The notion of Extensible Markup Langages (XML) is that we should be able to build from a core language, and to add to or modify it following a common set of rules. More, we should be able to build a browser that worked by first looking at the page to determine what set of rules worked for the page, and then we could work through (parse) the page according to those rules. Old page? Old rules. New browser downloads the rules and correctly renders the page.

We looked (here) at the means to download the set of rules, using the !DOCTYPE element and its DTD document type declaration. So which rules should we use, and what do we have to do to use them?

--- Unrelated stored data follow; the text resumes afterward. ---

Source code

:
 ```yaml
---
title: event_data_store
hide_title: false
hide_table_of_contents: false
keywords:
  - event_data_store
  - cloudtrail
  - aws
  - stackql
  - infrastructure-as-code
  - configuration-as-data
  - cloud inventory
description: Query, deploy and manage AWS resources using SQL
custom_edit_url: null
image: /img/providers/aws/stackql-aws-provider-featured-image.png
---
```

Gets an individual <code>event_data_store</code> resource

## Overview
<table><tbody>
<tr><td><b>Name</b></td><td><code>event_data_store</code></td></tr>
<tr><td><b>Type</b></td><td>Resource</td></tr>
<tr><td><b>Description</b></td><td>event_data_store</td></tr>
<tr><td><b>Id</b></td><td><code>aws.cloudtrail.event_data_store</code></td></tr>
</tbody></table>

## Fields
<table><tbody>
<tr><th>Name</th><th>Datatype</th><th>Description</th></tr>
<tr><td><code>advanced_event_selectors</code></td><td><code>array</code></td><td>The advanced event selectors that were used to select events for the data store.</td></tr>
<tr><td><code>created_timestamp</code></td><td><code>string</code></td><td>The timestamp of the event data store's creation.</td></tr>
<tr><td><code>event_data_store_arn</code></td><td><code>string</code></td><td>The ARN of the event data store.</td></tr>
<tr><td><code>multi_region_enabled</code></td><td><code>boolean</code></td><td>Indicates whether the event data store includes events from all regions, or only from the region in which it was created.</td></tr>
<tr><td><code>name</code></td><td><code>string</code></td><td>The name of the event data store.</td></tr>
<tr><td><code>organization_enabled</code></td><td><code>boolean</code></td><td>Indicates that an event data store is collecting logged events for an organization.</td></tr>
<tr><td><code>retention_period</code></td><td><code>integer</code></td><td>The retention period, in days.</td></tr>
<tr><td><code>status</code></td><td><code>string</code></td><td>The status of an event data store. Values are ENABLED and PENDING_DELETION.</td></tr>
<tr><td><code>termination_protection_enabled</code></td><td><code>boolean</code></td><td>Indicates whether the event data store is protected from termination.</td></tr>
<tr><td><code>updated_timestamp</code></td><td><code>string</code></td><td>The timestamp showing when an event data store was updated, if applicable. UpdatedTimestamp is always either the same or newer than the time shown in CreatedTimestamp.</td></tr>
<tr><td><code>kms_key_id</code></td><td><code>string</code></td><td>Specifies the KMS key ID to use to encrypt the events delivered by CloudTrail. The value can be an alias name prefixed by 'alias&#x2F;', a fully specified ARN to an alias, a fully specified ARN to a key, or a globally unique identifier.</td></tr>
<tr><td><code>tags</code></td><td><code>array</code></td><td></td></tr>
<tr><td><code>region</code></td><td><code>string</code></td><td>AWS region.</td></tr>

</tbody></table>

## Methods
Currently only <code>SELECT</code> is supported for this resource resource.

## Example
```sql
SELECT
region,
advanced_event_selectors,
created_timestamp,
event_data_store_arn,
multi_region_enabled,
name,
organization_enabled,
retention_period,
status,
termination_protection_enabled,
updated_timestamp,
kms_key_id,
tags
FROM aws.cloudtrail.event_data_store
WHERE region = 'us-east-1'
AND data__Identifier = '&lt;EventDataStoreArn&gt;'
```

I'll suggest an answer, but first let's remember that we are climbing aboard a constantly moving train. We may think we know where it is heading, but sometimes we are surprised. We need to be prepared for unexpected turns.

Thomas Powell is a talented California (UCSD) web authority who writes really good reference books (which you should have on your shelf: here are a couple I'd start with). In 2003, Powell's HTML & XHTML: The Complete Reference (McGraw Hill / Osborne, 932 p.) made it clear that the train was on a path toward widespread adoption of a set of rules for writing code, guided by XML. HTML would become influenced by XML. In practical terms, this led to a set of strong recommendations (and there aren't really more than these):

The Rules of HTML
(Extracting from or paraphrasing Powell, 2003, p. 18-23)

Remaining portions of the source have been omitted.